Enggak ada ciuman yang sakit kayak ciuman ini, dan gue enggak tahu kenapa ciuman ini menyakitkan banget.
Gue harus mundur.
Gue bilang ke dia buat kasih gue waktu sebentar, dan dia mengangguk, terus dia sandarkan pipinya ke dada gue.
Gue bersandar ke dinding dan menarik dia lebih dekat sambil gue tutup mata rapat-rapat.
Kata-kata itu kembali mencoba menembus dinding yang gue bangun di sekitar dia. Tiap kali gue sama dia, kata-kata itu ingin keluar, tapi gue berusaha keras buat memperkuat dinding yang mengelilinginya. Dia enggak perlu dengar kata-kata itu. Karena gue enggak perlu bahas itu.
Tapi kata-kata itu terus menekan dindingnya. Kata-kata itu selalu menekan keras sampai semua ciuman kita berakhir kayak begini.
Gue butuh waktu sebentar, dan dia kasih waktu itu. Sekarang mereka mau keluar. Mereka butuh udara. Mereka menuntut untuk didengar.
Gue cuma bisa menahan ini sampai batas tertentu sebelum dindingnya runtuh. Gue cuma bisa cium dia beberapa kali lagi sebelum kata-kata itu meluap, menembus celah, merayap ke dada gue sampai gue menggenggam wajahnya, menatap matanya, dan membiarkan kata-kata itu menghancurkan semua penghalang yang ada di antara kita.
Tapi kata-kata itu tetap keluar.
“Gue enggak bisa lihat apa-apa,” ungkap gue ke dia.
Gue tahu dia enggak mengerti apa yang gue maksud. Gue enggak mau jelaskan lebih jauh, tapi kata-kata itu tetap keluar. Mereka sudah mengambil alih.
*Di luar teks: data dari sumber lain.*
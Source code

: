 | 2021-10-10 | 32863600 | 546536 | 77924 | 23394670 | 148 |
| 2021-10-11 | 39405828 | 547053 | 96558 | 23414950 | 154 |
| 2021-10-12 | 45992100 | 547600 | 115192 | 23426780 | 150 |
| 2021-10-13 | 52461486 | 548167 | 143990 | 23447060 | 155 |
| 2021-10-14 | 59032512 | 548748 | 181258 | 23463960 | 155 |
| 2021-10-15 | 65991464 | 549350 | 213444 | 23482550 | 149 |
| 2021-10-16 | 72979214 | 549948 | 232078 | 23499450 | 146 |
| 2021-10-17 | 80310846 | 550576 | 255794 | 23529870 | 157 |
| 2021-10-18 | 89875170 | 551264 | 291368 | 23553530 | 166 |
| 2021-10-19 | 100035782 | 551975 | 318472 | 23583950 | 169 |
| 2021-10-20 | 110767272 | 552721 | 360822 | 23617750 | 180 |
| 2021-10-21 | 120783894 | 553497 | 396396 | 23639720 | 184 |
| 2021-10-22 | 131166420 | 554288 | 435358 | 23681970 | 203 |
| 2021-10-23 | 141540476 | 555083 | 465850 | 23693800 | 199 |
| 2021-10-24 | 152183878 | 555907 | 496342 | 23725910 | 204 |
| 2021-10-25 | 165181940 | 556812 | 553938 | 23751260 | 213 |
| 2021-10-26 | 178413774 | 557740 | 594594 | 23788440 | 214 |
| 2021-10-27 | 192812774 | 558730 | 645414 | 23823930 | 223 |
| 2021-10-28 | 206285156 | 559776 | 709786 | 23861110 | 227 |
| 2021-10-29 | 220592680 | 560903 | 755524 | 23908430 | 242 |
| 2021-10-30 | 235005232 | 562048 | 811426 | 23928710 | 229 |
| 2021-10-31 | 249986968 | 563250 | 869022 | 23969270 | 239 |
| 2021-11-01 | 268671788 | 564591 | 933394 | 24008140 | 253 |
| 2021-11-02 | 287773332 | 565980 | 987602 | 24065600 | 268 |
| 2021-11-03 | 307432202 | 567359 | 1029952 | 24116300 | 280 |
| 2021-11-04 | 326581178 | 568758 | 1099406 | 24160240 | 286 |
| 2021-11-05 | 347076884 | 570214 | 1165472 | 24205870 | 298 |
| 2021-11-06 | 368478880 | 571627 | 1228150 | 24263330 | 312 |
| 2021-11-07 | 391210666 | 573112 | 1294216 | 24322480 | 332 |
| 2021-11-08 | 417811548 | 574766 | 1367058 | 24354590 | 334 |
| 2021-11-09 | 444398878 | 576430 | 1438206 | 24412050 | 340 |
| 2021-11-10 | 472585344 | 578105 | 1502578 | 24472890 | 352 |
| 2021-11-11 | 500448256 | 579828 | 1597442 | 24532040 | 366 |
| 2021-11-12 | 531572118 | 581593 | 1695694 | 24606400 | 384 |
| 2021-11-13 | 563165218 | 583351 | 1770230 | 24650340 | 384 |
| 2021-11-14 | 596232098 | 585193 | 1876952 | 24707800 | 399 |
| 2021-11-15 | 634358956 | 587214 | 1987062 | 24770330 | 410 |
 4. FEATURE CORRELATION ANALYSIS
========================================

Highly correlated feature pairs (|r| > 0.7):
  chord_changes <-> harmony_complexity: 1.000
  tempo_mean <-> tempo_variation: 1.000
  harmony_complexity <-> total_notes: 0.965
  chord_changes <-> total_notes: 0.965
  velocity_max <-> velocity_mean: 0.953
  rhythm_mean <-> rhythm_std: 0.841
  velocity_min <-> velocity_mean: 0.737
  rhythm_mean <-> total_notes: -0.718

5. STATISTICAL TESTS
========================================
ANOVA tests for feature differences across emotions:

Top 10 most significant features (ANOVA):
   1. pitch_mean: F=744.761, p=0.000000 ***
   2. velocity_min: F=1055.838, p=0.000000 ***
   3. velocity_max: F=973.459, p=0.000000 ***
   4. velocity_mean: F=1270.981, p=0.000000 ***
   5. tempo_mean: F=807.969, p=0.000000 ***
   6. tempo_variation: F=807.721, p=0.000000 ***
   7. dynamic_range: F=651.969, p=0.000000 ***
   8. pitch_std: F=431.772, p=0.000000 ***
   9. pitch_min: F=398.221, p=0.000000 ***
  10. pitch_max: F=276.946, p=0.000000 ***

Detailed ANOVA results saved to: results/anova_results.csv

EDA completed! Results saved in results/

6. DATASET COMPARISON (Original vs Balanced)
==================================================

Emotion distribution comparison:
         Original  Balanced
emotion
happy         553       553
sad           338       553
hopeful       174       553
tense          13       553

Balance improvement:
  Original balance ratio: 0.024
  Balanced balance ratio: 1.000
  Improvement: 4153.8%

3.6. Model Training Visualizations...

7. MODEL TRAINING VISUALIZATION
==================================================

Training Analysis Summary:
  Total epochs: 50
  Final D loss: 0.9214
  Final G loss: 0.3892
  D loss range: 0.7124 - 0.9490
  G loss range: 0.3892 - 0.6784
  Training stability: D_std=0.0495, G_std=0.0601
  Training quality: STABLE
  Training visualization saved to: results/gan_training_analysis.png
“Nanti kalau lo pindah ke Jogja dan gue tetap di Jakarta? Gue enggak bisa lihat apa-apa setelah itu. Dulu gue bisa lihat masa depan yang gue mau, tapi sekarang gue enggak bisa lihat apa-apa lagi.”
Gue cium air mata yang mengalir di pipinya. “Gue enggak bisa terus begini,” tegas gue. “Satu-satunya yang gue pingin lihat cuma lo, dan kalau gue enggak bisa punya itu... enggak ada yang berarti lagi. Lo yang bikin semuanya jadi lebih indah, Yesica. Semuanya.”